The director of insurance provider British Money said government proposals to transform the scheme from a benefit into a loan were “radical” and reinforced the need for homeowners to be given access new-style protection policies designed to pay out during times of hardship.
Under the current system, SMI provides unemployed homeowners with certain income-related benefits that help towards interest payments on their mortgages, or loans taken out for certain repairs and improvements to their home.
Payments normally go directly to the mortgage lender following a waiting period of 13 weeks after the homeowner signs up for Jobseeker’s Allowance and other income-related benefits, for mortgages up to £200,000.
Last year some £400m in benefit was paid to 239,000 families, but reforms to the system will see the capital limit of £200,000 for the benefit transformed into a repayable loan, charged to the property, with a capital limit of £100,000 and an extended waiting period of 39 weeks.

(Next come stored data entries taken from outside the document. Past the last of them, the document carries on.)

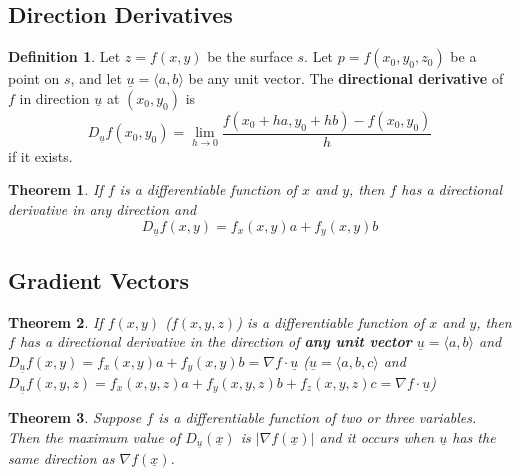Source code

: \documentclass[12 pt]{article}
\newtheorem{thm}{Theorem}
\theoremstyle{definition}
\newtheorem{defn}{Definition}
\begin{document}
\subsection{Direction Derivatives}
\begin{defn}
  Let $z=f(x,y)$ be the surface $s$. Let $p=f(x_0,y_0,z_0)$ be a point on $s$, and let $\underline{u}=\langle a, b \rangle $ be any unit vector. The \textbf{directional derivative} of $f$ in direction $\underline{u}$ at $(x_0,y_0)$ is
  $$D_{\underline{u}}f(x_0,y_0)=\lim_{h \to 0}\frac{f(x_0+ha,y_0+hb)-f(x_0,y_0)}{h}$$ if it exists.

\end{defn}
\begin{thm}
  If $f$ is a differentiable function of $x$ and $y$, then $f$ has a directional derivative in any direction and
  $$ D_{\underline{u}}f(x,y)=f_x(x,y)a+f_y(x,y)b$$
\end{thm}
\subsection{Gradient Vectors}
\begin{thm}
  If ${f(x,y)}$ ($f(x,y,z)$) is a differentiable function of $x$ and $y$, then $f$ has a directional derivative in the direction of \textbf{any unit vector} $\underline{u}=\langle a, b \rangle$ and $D_{\underline{u}}f(x,y)=f_x(x,y)a+f_y(x,y)b=\nabla f \cdot \underline{u}$ ($\underline{u}=\langle a, b, c \rangle$ and $D_{\underline{u}}f(x,y,z)=f_x(x,y,z)a+f_y(x,y,z)b+f_z(x,y,z)c = \nabla f \cdot \underline{u}$)
\end{thm}
\begin{thm}
  Suppose $f$ is a differentiable function of two or three variables. Then the maximum value of $D_{\underline{u}}(\underline{x})$ is $|\nabla f(\underline{x})|$ and it occurs when $\underline{u}$ has the same direction as $\nabla f(\underline{x})$.
\end{thm}
\end{document}
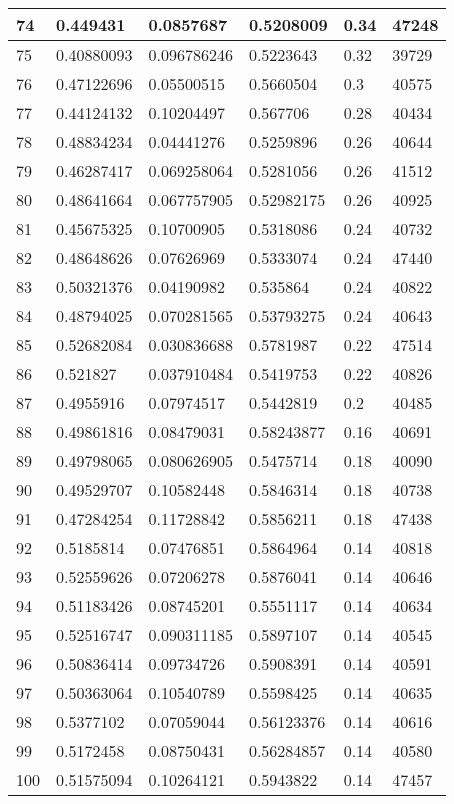 \begin{longtable}{|l|l|l|l|l|l|}
74 & 0.449431 & 0.0857687 & 0.5208009 & 0.34 & 47248 \\ \hline 
75 & 0.40880093 & 0.096786246 & 0.5223643 & 0.32 & 39729 \\ \hline 
76 & 0.47122696 & 0.05500515 & 0.5660504 & 0.3 & 40575 \\ \hline 
77 & 0.44124132 & 0.10204497 & 0.567706 & 0.28 & 40434 \\ \hline 
78 & 0.48834234 & 0.04441276 & 0.5259896 & 0.26 & 40644 \\ \hline 
79 & 0.46287417 & 0.069258064 & 0.5281056 & 0.26 & 41512 \\ \hline 
80 & 0.48641664 & 0.067757905 & 0.52982175 & 0.26 & 40925 \\ \hline 
81 & 0.45675325 & 0.10700905 & 0.5318086 & 0.24 & 40732 \\ \hline 
82 & 0.48648626 & 0.07626969 & 0.5333074 & 0.24 & 47440 \\ \hline 
83 & 0.50321376 & 0.04190982 & 0.535864 & 0.24 & 40822 \\ \hline 
84 & 0.48794025 & 0.070281565 & 0.53793275 & 0.24 & 40643 \\ \hline 
85 & 0.52682084 & 0.030836688 & 0.5781987 & 0.22 & 47514 \\ \hline 
86 & 0.521827 & 0.037910484 & 0.5419753 & 0.22 & 40826 \\ \hline 
87 & 0.4955916 & 0.07974517 & 0.5442819 & 0.2 & 40485 \\ \hline 
88 & 0.49861816 & 0.08479031 & 0.58243877 & 0.16 & 40691 \\ \hline 
89 & 0.49798065 & 0.080626905 & 0.5475714 & 0.18 & 40090 \\ \hline 
90 & 0.49529707 & 0.10582448 & 0.5846314 & 0.18 & 40738 \\ \hline 
91 & 0.47284254 & 0.11728842 & 0.5856211 & 0.18 & 47438 \\ \hline 
92 & 0.5185814 & 0.07476851 & 0.5864964 & 0.14 & 40818 \\ \hline 
93 & 0.52559626 & 0.07206278 & 0.5876041 & 0.14 & 40646 \\ \hline 
94 & 0.51183426 & 0.08745201 & 0.5551117 & 0.14 & 40634 \\ \hline 
95 & 0.52516747 & 0.090311185 & 0.5897107 & 0.14 & 40545 \\ \hline 
96 & 0.50836414 & 0.09734726 & 0.5908391 & 0.14 & 40591 \\ \hline 
97 & 0.50363064 & 0.10540789 & 0.5598425 & 0.14 & 40635 \\ \hline 
98 & 0.5377102 & 0.07059044 & 0.56123376 & 0.14 & 40616 \\ \hline 
99 & 0.5172458 & 0.08750431 & 0.56284857 & 0.14 & 40580 \\ \hline 
100 & 0.51575094 & 0.10264121 & 0.5943822 & 0.14 & 47457 \\ \hline 
\end{longtable}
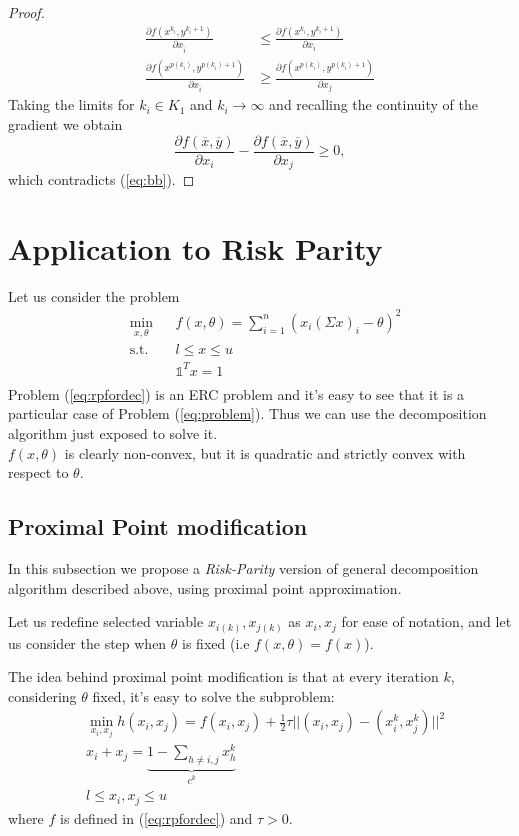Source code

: \begin{proof}
\begin{equation}
\begin{aligned}
 \frac{\partial f(x^{k_i},y^{k_i+1})}{\partial x_{\hat i}} &\le \frac{\partial f(x^{k_i},y^{k_i+1})}{\partial x_{i}}\\
 \frac{\partial f(x^{p(k_i)},y^{p(k_i)+1})}{\partial x_{\hat i}} &\ge \frac{\partial f(x^{p(k_i)},y^{p(k_i)+1})}{\partial x_{j}}
 \end{aligned}
\end{equation}
Taking the limits for $k_i\in K_1$ and $k_i\to\infty$ and recalling the continuity of the gradient we obtain
$$
 \frac{\partial f(\overline{x},\overline{y})}{\partial x_i} - \frac{\partial f(\overline{x},\overline{y})}{\partial x_{j}} \ge 0,
$$
which contradicts (\ref{eq:bb}).
\end{proof}

\section{Application to Risk Parity}
Let us consider the problem
\begin{equation}\label{eq:rpfordec}
\begin{aligned}
& \underset{x, \theta}{\text{min}}
&&f(x,\theta)=\sum_{i=1}^n \left(x_i (\Sigma x)_i - \theta\right)^2\\
& \text{s.t.}
&& l \leq x \leq u\\
&&& \mathds{1}^T x = 1 \\
\end{aligned}
\end{equation}
Problem (\ref{eq:rpfordec}) is an ERC problem and it's easy to see that it is a particular case of Problem (\ref{eq:problem}). Thus we can use the decomposition algorithm just exposed to solve it.\\
$f(x,\theta)$ is clearly non-convex, but it is quadratic and strictly convex with respect to $\theta$.

\subsection{Proximal Point modification}
In this subsection we propose a \emph{Risk-Parity} version of general decomposition algorithm described above, using proximal point approximation.

Let us redefine selected variable $x_{i(k)},x_{j(k)}$ as $x_{i},x_{j}$ for ease of notation, and let us consider the step when $\theta$ is fixed (i.e $f(x,\theta)=f(x)$).

The idea behind proximal point modification is that at every iteration $k$, considering $\theta$ fixed, it's easy to solve the subproblem:
\begin{align}
 &\min_{x_i,x_j}h(x_i,x_j)= f(x_i,x_j)+ \frac{1}{2} \tau||(x_i,x_j)-(x_i^k,x_j^k)||^2\\
 &x_i+x_j = \underbrace{1-\sum_{h \ne i,j} x^k_h}_{c^k}\\
 &l \le x_i,x_j\le u
 \end{align}
where $f$ is defined in (\ref{eq:rpfordec}) and $\tau>0$.

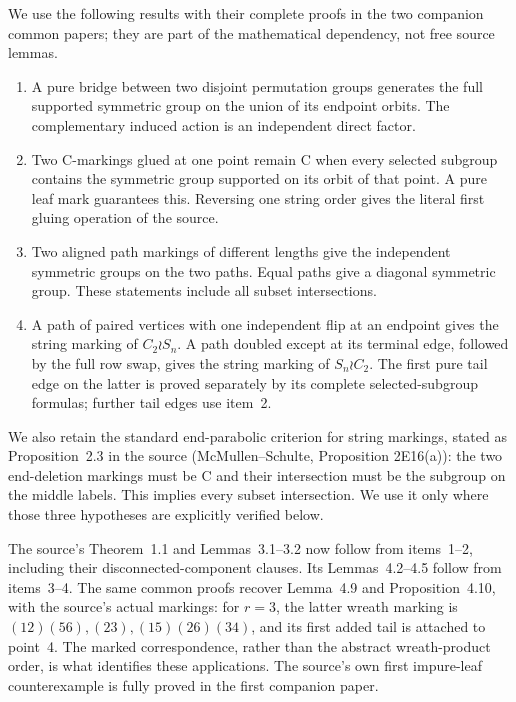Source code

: \documentclass[a4paper,11pt]{article}
\begin{document}
We use the following results with their complete proofs in the two companion
common papers; they are part of the mathematical dependency, not free source
lemmas.
\begin{enumerate}
\item A pure bridge between two disjoint permutation groups generates the
full supported symmetric group on the union of its endpoint orbits. The
complementary induced action is an independent direct factor.
\item Two C-markings glued at one point remain C when every selected subgroup
contains the symmetric group supported on its orbit of that point. A pure
leaf mark guarantees this. Reversing one string order gives the literal
first gluing operation of the source.
\item Two aligned path markings of different lengths give the independent
symmetric groups on the two paths. Equal paths give a diagonal symmetric
group. These statements include all subset intersections.
\item A path of paired vertices with one independent flip at an endpoint gives
the string marking of $C_2\wr S_n$. A path doubled except at its terminal
edge, followed by the full row swap, gives the string marking of
$S_n\wr C_2$. The first pure tail edge on the latter is proved separately
by its complete selected-subgroup formulas; further tail edges use item~2.
\end{enumerate}
We also retain the standard end-parabolic criterion for string markings,
stated as Proposition~2.3 in the source (McMullen--Schulte, Proposition
2E16(a)): the two end-deletion markings must be C and their intersection
must be the subgroup on the middle labels. This implies every subset
intersection. We use it only where those three hypotheses are explicitly
verified below.

The source's Theorem~1.1 and Lemmas~3.1--3.2 now follow from items~1--2,
including their disconnected-component clauses. Its Lemmas~4.2--4.5 follow
from items~3--4. The same common proofs recover Lemma~4.9 and Proposition~4.10,
with the source's actual markings: for $r=3$, the latter wreath marking is
$(12)(56),(23),(15)(26)(34)$, and its first added tail is attached to point~4.
The marked correspondence, rather than the abstract wreath-product order,
is what identifies these applications. The source's own first impure-leaf
counterexample is fully proved in the first companion paper.
\end{document}
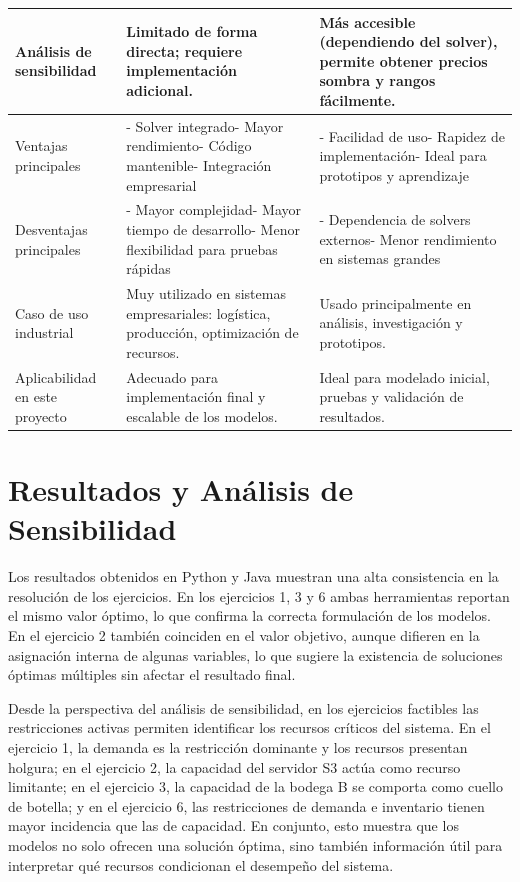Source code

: \documentclass[12pt,a4paper]{article}
\begin{document}
\begin{longtable}{|>{\raggedright\arraybackslash}p{}|>{\raggedright\arraybackslash}p{}|>{\raggedright\arraybackslash}p{}|}
		\hline
		Análisis de sensibilidad & Limitado de forma directa; requiere implementación adicional. & Más accesible (dependiendo del solver), permite obtener precios sombra y rangos fácilmente. \\
		\hline
		Ventajas principales & - Solver integrado- Mayor rendimiento- Código mantenible- Integración empresarial & - Facilidad de uso- Rapidez de implementación- Ideal para prototipos y aprendizaje \\
		\hline
		Desventajas principales & - Mayor complejidad- Mayor tiempo de desarrollo- Menor flexibilidad para pruebas rápidas & - Dependencia de solvers externos- Menor rendimiento en sistemas grandes \\
		\hline
		Caso de uso industrial & Muy utilizado en sistemas empresariales: logística, producción, optimización de recursos. & Usado principalmente en análisis, investigación y prototipos. \\
		\hline
		Aplicabilidad en este proyecto & Adecuado para implementación final y escalable de los modelos. & Ideal para modelado inicial, pruebas y validación de resultados. \\
		\hline
	\end{longtable}
\normalsize

\section{Resultados y Análisis de Sensibilidad}

Los resultados obtenidos en Python y Java muestran una alta consistencia en la resolución de los ejercicios. En los ejercicios 1, 3 y 6 ambas herramientas reportan el mismo valor óptimo, lo que confirma la correcta formulación de los modelos. En el ejercicio 2 también coinciden en el valor objetivo, aunque difieren en la asignación interna de algunas variables, lo que sugiere la existencia de soluciones óptimas múltiples sin afectar el resultado final.

Desde la perspectiva del análisis de sensibilidad, en los ejercicios factibles las restricciones activas permiten identificar los recursos críticos del sistema. En el ejercicio 1, la demanda es la restricción dominante y los recursos presentan holgura; en el ejercicio 2, la capacidad del servidor S3 actúa como recurso limitante; en el ejercicio 3, la capacidad de la bodega B se comporta como cuello de botella; y en el ejercicio 6, las restricciones de demanda e inventario tienen mayor incidencia que las de capacidad. En conjunto, esto muestra que los modelos no solo ofrecen una solución óptima, sino también información útil para interpretar qué recursos condicionan el desempeño del sistema.
\end{document}
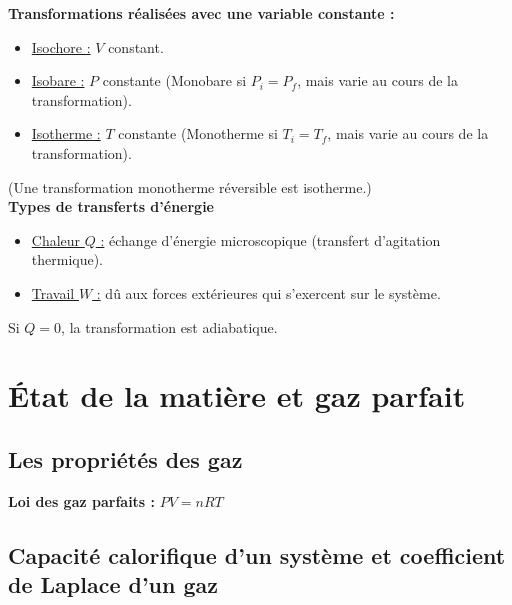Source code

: \documentclass[13pt, twoside, a4paper, french]{report}
\begin{document}
            \textbf{Transformations réalisées avec une variable constante :}
            \vspace{5pt}
            \begin{itemize}
                \item \underline{Isochore :} $V$ constant.
                \item \underline{Isobare :} $P$ constante (Monobare si $P_i = P_f$, mais varie au cours de la transformation).
                \item \underline{Isotherme :} $T$ constante (Monotherme si $T_i = T_f$, mais varie au cours de la transformation).
            \end{itemize}
            \vspace{5pt}
            (Une transformation monotherme réversible est isotherme.)\\

            \textbf{Types de transferts d'énergie}
            \vspace{5pt}
            \begin{itemize}
                \item \underline{Chaleur $Q$ :} échange d'énergie microscopique (transfert d'agitation thermique).
                \item \underline{Travail $W$ :} dû aux forces extérieures qui s'exercent sur le système.
            \end{itemize}
            \vspace{5pt}
            Si $Q = 0$, la transformation est adiabatique.\\


\chapter{État de la matière et gaz parfait}\label{ch:etat-de-la-matiere-et-gaz-parfait}


    \section{Les propriétés des gaz}\label{sec:les-proprietes-des-gaz}

        \textbf{Loi des gaz parfaits :} $P V = n R T$


    \section{Capacité calorifique d’un système et coefficient de Laplace d’un gaz}\label{sec:capacite-calorifique-dun-systeme-et-coefficient-de-laplace-dun-gaz}
\end{document}

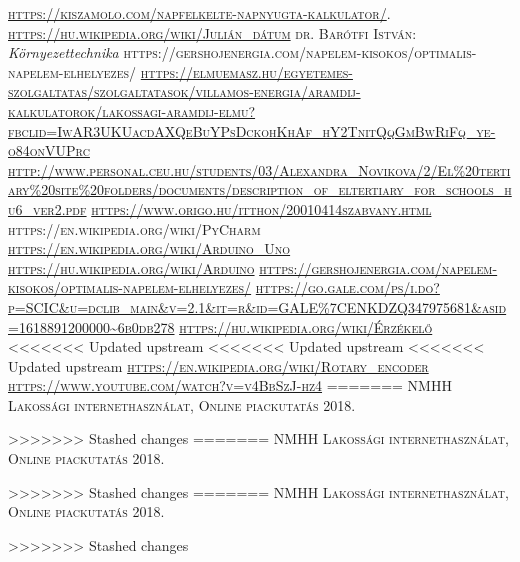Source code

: \documentclass[
]{thesis-ekf}
\theoremstyle{definition}
\theoremstyle{remark}
\begin{document}
\begin{thebibliography}{2}
\textsc{\url{https://kiszamolo.com/napfelkelte-napnyugta-kalkulator/}}.
\textsc{\url{https://hu.wikipedia.org/wiki/Julián_dátum}}
\textsc{dr. Barótfi István}:  \emph{Környezettechnika}
\textsc{https://gershojenergia.com/napelem-kisokos/optimalis-napelem-elhelyezes/}
\textsc{\url{https://elmuemasz.hu/egyetemes-szolgaltatas/szolgaltatasok/villamos-energia/aramdij-kalkulatorok/lakossagi-aramdij-elmu?fbclid=IwAR3UKUacdAXQeBuYPsDckohKhAf_hY2TnitQqGmBwRiFq_ye-o84onVUPrc}}
\textsc{\url{http://www.personal.ceu.hu/students/03/Alexandra_Novikova/2/El\%20tertiary\%20site\%20folders/documents/description_of_eltertiary_for_schools_hu6_ver2.pdf}}
\textsc{\url{https://www.origo.hu/itthon/20010414szabvany.html}}
\textsc{https://en.wikipedia.org/wiki/PyCharm}
\textsc{\url{https://en.wikipedia.org/wiki/Arduino_Uno}}
\textsc{\url{https://hu.wikipedia.org/wiki/Arduino}}
\textsc{\url{https://gershojenergia.com/napelem-kisokos/optimalis-napelem-elhelyezes/}}
\textsc{\url{https://go.gale.com/ps/i.do?p=SCIC&u=dclib_main&v=2.1&it=r&id=GALE\%7CENKDZQ347975681&asid=1618891200000~6b0db278}}
\textsc{\url{https://hu.wikipedia.org/wiki/Érzékelő}}
<<<<<<< Updated upstream
<<<<<<< Updated upstream
<<<<<<< Updated upstream
\textsc{\url{https://en.wikipedia.org/wiki/Rotary_encoder}}
\textsc{\url{https://www.youtube.com/watch?v=v4BbSzJ-hz4}}
=======
\textsc{NMHH Lakossági internethasználat, Online piackutatás 2018.}

>>>>>>> Stashed changes
=======
\textsc{NMHH Lakossági internethasználat, Online piackutatás 2018.}

>>>>>>> Stashed changes
=======
\textsc{NMHH Lakossági internethasználat, Online piackutatás 2018.}

>>>>>>> Stashed changes
\end{thebibliography}
\end{document}
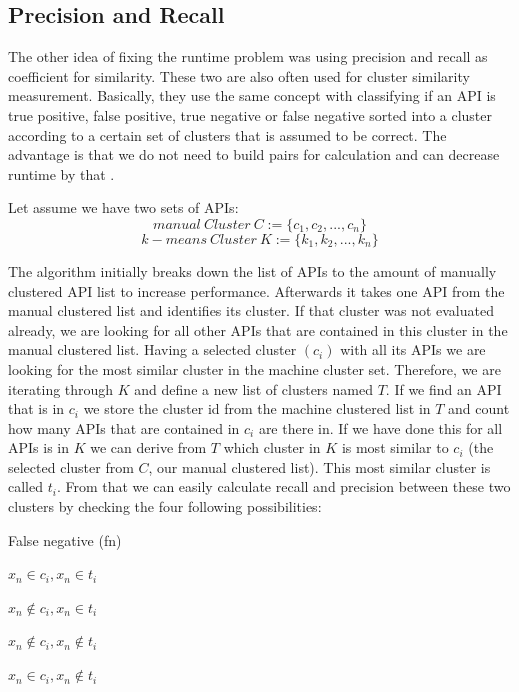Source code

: \documentclass[a4paper]{IEEEtran}
\begin{document}
\subsection{Precision and Recall}
The other idea of fixing the runtime problem was using precision and recall as coefficient for similarity. These two are also often used for cluster similarity measurement. Basically, they use the same concept with classifying if an API is true positive, false positive, true negative or false negative sorted into a cluster according to a certain set of clusters that is assumed to be correct. The advantage is that we do not need to build pairs for calculation and can decrease runtime by that \cite{powers2011evaluation}.

Let assume we have two sets of APIs:
\begin{equation*}
manual~Cluster~C := \{ c_1,c_2,...,c_n \}
\end{equation*}
\begin{equation*}
k-means~Cluster~K := \{ k_1,k_2,...,k_n \}
\end{equation*}

The algorithm initially breaks down the list of APIs to the amount of manually clustered API list to increase performance. 
Afterwards it takes one API from the manual clustered list and identifies its cluster. If that cluster was not evaluated already, we are looking for all other APIs that are contained in this cluster in the manual clustered list. Having a selected cluster $(c_i)$ with all its APIs we are looking for the most similar cluster in the machine cluster set. Therefore, we are iterating through $K$ and define a new list of clusters named $T$. If we find an API that is in $c_i$ we store the cluster id from the machine clustered list in $T$ and count how many APIs that are contained in $c_i$ are there in. If we have done this for all APIs is in $K$ we can derive from $T$ which cluster in $K$ is most similar to $c_i$ (the selected cluster from $C$, our manual clustered list). This most similar cluster is called $t_i$. From that we can easily calculate recall and precision between these two clusters by checking the four following possibilities:

\begin{labeling}{False negative (fn)}
\centering \item  [True positive (tp)] $x_n \in c_i,x_n \in t_i$
\item [False positive (fp)] $x_n \notin c_i,x_n \in t_i$
\item [True negative (tn)] $x_n \notin c_i,x_n \notin t_i$
\item [False negative (fn)] $x_n \in c_i,x_n \notin t_i$
\end{labeling}
\end{document}
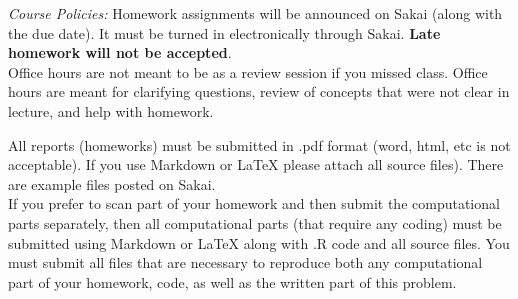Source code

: \documentclass[11pt]{article}
\begin{document}
%
%
%


\vspace{0.4cm}


\emph{Course Policies:} 
Homework assignments will be announced on Sakai (along with the due date). It must be turned in electronically through Sakai. \textbf{Late homework will not be accepted}.\\

Office hours are not meant to be as a review session if you missed class. Office hours are meant for clarifying questions, review of concepts that were not clear in lecture, and help with homework. \\

\newpage

All reports (homeworks) must be submitted in .pdf format (word, html, etc is not acceptable). If you use Markdown or LaTeX please attach all source files). There are example files posted on Sakai. \\

If you prefer to scan part of your homework and then submit the computational parts separately, then all computational parts (that require any coding) must be submitted using Markdown or LaTeX along with .R code and all source files.  You must submit all files that are necessary to reproduce both any computational part of your homework, code, as well as the written part of this problem. 
\end{document}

Mr Burgess said: “Mortgage lenders should take personal responsibility to ensure their borrowers have sufficient means to repay their mortgage, and this burden should not fall on the taxpayer.”
Ian Gwinnell, director of Staffordshire-based All Counties Financial, said: “I have seen the benefits of mortgage protection for my clients, especially after the collapse of Rover Group and the subsequent job losses. It doesn’t surprise me that the government is curbing this benefit, so the sale of these protection products should be a priority for an adviser.”